造血髓系发育是一个复杂而精密的调控过程，链系呈递是其间细胞命运选择的关键环节,但其分子基础尚未完全揭示。长非编码RNA（lncRNA）是近来发现的一类可调控多个重要生命过程的大分子。我们前期研究发现lncRNA在髓系链系呈递及后续发育中呈显著的阶段特异性表达，并初步揭示了部分lncRNA的作用机制，提示lncRNA在这一过程中的重要作用。本项目针对指南方向“造血系统发育调控及相关疾病发生”，拟围绕“lncRNA及其互作复合体如何调控髓系链系呈递及分化发育、其功能异常如何导致髓系白血病”这一关键科学问题展开研究：系统分析lncRNA及其互作复合体在髓系发育中的动态表达特征；重点研究关键组分在髓系发育中的功能及调控机制；深入探讨lncRNA及其互作复合体的表达紊乱及遗传异常导致髓系白血病的机制。这些将为阐明造血髓系链系呈递及分化发育的分子机理开辟新视野，并为髓系白血病的诊断和治疗奠定理论基础。
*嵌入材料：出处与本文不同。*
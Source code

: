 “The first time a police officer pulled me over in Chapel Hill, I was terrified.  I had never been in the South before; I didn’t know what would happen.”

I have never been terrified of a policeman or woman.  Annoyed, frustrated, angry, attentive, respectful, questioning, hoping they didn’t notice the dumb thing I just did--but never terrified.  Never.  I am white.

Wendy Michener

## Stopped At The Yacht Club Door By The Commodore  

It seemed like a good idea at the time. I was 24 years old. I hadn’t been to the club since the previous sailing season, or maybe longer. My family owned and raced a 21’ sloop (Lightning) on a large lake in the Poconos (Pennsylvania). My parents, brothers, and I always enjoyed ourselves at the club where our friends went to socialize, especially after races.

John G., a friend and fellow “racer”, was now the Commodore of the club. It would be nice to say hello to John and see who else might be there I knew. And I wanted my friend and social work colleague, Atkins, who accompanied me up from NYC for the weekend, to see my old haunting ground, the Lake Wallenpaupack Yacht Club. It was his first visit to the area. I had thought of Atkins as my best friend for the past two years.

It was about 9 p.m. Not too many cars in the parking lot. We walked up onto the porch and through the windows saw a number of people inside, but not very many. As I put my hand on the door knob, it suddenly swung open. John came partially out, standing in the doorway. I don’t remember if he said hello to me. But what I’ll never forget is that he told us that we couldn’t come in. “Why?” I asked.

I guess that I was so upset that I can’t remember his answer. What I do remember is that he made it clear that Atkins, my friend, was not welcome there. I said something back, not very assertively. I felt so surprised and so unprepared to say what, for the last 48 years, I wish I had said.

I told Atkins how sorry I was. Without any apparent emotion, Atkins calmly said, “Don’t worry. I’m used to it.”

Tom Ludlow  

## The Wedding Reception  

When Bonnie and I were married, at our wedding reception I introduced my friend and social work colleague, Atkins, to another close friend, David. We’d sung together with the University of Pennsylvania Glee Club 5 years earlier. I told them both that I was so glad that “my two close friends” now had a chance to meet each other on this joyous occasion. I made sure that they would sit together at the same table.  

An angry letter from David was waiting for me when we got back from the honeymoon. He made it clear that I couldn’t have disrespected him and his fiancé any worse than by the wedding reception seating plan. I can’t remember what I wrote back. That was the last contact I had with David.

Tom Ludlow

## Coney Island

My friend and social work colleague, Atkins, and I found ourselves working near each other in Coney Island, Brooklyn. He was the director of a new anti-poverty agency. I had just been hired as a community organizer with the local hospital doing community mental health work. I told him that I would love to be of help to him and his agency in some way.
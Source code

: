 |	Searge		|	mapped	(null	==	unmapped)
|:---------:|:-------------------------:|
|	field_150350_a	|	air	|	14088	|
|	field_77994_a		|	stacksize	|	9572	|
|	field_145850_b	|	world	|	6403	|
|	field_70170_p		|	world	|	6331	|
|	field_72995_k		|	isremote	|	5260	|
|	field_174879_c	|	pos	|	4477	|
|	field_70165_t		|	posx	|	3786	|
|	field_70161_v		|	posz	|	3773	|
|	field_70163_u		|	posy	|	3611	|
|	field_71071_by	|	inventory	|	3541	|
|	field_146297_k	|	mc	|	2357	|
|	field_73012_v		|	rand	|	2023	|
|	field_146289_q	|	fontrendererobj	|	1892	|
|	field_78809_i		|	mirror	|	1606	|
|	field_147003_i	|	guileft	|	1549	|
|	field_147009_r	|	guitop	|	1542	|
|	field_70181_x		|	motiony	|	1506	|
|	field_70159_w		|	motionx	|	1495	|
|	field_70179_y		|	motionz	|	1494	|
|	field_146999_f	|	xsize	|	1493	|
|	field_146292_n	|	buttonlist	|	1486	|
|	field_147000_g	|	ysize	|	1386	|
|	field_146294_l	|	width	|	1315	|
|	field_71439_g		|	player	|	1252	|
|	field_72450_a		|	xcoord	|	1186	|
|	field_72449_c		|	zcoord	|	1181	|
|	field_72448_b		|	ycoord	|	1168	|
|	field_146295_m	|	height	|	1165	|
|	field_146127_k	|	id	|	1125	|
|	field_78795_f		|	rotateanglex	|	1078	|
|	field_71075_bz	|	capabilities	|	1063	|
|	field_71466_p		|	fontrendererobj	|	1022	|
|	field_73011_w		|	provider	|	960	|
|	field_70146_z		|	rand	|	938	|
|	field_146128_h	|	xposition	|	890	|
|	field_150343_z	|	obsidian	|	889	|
Myeloid development is a highly orchestrated process that generating distinct lineage-committed blood cells from a single multipotent hematopoietic stem cell. However, the detailed mechanism has not been uncovered completely. Long non-coding RNA (lncRNA) are a group of molecules that function in gene regulation by interacting with chromatin remodeling and modifying enzymes, RNA binding proteins and other small RNAs. LncRNA participates in a wide-repertoire of biological processes, and multiple lines of evidence increasingly link mutations and dysregulations of lncRNAs to diverse human diseases. Our previous study has revealed the stage-specific expression and function of certain lncRNA, indicating their essential roles during myeloid development. In this study, we focus on the " regulation of hematopoietic development and related diseases", aiming at the unresolved questions in the field of hematopoiesis: how lncRNA interact with other regulators to orchestrate such a complex process, and how this regulation involved in leukemogenesis? We will further identify the expression of lncRNA and its interaction complex systematically during myeloid lineage commitment and AML development. Furthermore, we will investigate the molecular mechanism of lncRNA regulation, and examine their roles in controlling myeloid lineage commitment and AML treatment in vivo and in vitro. These results will create a new vision for clarifying the mechanism of myeloid lineage commitment and establish the theoretical basis for developing new method for AML diagnose and therapy.